Confocal analysis of Tf transport in control and mutated fibroblasts. (A,B) Patients and control fibroblasts were incubated with Alexa fluor 488-labeled Tf and, after 20 min of internalization, were analyzed by confocal analysis to visualize the Tf localization. The nuclear region is delimited by the dotted circle. The scale bar represents 10 μm. (B) Higher magnifications. The nuclear region is delimited by the dotted circle. The scale bar represents 10 μm. (C) Quantification of Tf vesicles in the perinuclear region of patients and control fibroblasts after 20 min of internalization. (D) Quantification of the mean area of Tf vesicles (total area of Tf spots/area of the perinuclear region). Student’s t-test, * p ≤ 0.05.

Figure 7

Study of cell motility in control and mutated fibroblasts. Cell migration ability of patient fibroblasts as compared with age-matched control cells, evaluated by in vitro migration assay. On the left, representative phase-contrast photographs of the gap closure taken at the indicated time intervals are shown. The gap areas are delimited by the dotted circles. The scale bar represents 400 μm. The results represent the mean ± SEM of three independent experiments, each performed at least in triplicate (total evaluated gaps n = 36 for control fibroblasts, using two different lines; n = 14 for N52S mutated fibroblasts, n = 16 for p.M73T mutated fibroblasts).

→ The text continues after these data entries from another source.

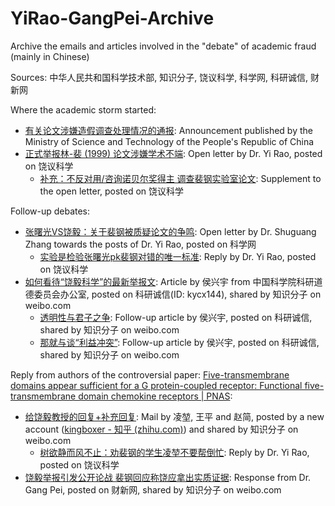 # YiRao-GangPei-Archive

Archive the emails and articles involved in the "debate" of academic fraud (mainly in Chinese)

Sources: 中华人民共和国科学技术部, 知识分子, 饶议科学, 科学网, 科研诚信, 财新网

Where the academic storm started:

-  [有关论文涉嫌造假调查处理情况的通报](https://github.com/xiezhq-hermann/YiRao-GangPei-Archive/blob/main/AnnouncementAboutFraud.md): Announcement published by the Ministry of Science and Technology of the People's Republic of China
-  [正式举报林-裴 (1999) 论文涉嫌学术不端](https://github.com/xiezhq-hermann/YiRao-GangPei-Archive/blob/main/OpenLetterByRao.md): Open letter by Dr. Yi Rao, posted on 饶议科学
    -  [补充：不反对用/咨询诺贝尔奖得主 调查裴钢实验室论文](https://github.com/xiezhq-hermann/YiRao-GangPei-Archive/blob/main/SupplementToOpenLetter.md): Supplement to the open letter, posted on 饶议科学

Follow-up debates:

- [张曙光VS饶毅：关于裴钢被质疑论文的争鸣](https://github.com/xiezhq-hermann/YiRao-GangPei-Archive/blob/main/LetterByZhang.md): Open letter by Dr. Shuguang Zhang towards the posts of Dr. Yi Rao, posted on 科学网
    - [实验是检验张曙光pk裴钢对错的唯一标准](https://github.com/xiezhq-hermann/YiRao-GangPei-Archive/blob/main/ReplyToZhang.md): Reply by Dr. Yi Rao, posted on 饶议科学
- [如何看待“饶毅科学”的最新举报文](https://github.com/xiezhq-hermann/YiRao-GangPei-Archive/blob/main/ArticleByHou.md): Article by 侯兴宇 from 中国科学院科研道德委员会办公室, posted on 科研诚信(ID: kycx144), shared by 知识分子 on weibo.com
    - [透明性与君子之争](https://github.com/xiezhq-hermann/YiRao-GangPei-Archive/blob/main/FollowupByHou.md): Follow-up article by 侯兴宇, posted on 科研诚信, shared by 知识分子 on weibo.com
    - [那就与谈“利益冲突”](https://github.com/xiezhq-hermann/YiRao-GangPei-Archive/blob/main/InterestConflictByHou.md): Follow-up article by 侯兴宇, posted on 科研诚信, shared by 知识分子 on weibo.com

Reply from authors of the controversial paper: [Five-transmembrane domains appear sufficient for a G protein-coupled receptor: Functional five-transmembrane domain chemokine receptors | PNAS](https://www.pnas.org/content/96/14/7922):

- [给饶毅教授的回复+补充回复](https://github.com/xiezhq-hermann/YiRao-GangPei-Archive/blob/main/ReplyByLingEtAl.md): Mail by 凌堃, 王平 and 赵简, posted by a new  account ([kingboxer - 知乎 (zhihu.com)](https://www.zhihu.com/people/tony-87-98-43)) and shared by 知识分子 on weibo.com
    - [树欲静而风不止：劝裴钢的学生凌堃不要帮倒忙](https://github.com/xiezhq-hermann/YiRao-GangPei-Archive/blob/main/ReplyToLing.md): Reply by Dr. Yi Rao, posted on 饶议科学
- [饶毅举报引发公开论战 裴钢回应称饶应拿出实质证据](https://github.com/xiezhq-hermann/YiRao-GangPei-Archive/blob/main/ResponseFromPei.md): Response from Dr. Gang Pei, posted on 财新网, shared by 知识分子 on weibo.com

Student’s t-test, * p ≤ 0.005.

Figure 8

Comparative mapping of TUBB mutations and structural modeling of the N52S mutation. (A) Multiple sequence alignment of tubulin beta chain proteins from different organisms around the site affected by the N52S amino acid change (invariant residues are grayed), and homology model of the human TUBB (N52 is indicated) in the complex with tubulin alpha-1B. In the wildtype inset, the contiguous phosphorylatable Y51 is shown. The mutant inset represents a modeled N52S amino acid replacement. (B) TUBB model (white ribbons) overlaid onto a microtubule, and amino acid sites affected by “neurological type” (red) and “Kunze type” (blue) variants. Of note, all “Kunze type” variants map near the GTP/ guanosine-5’-diphosphate (GDP) binding site (the bound GDP molecule is shown in yellow).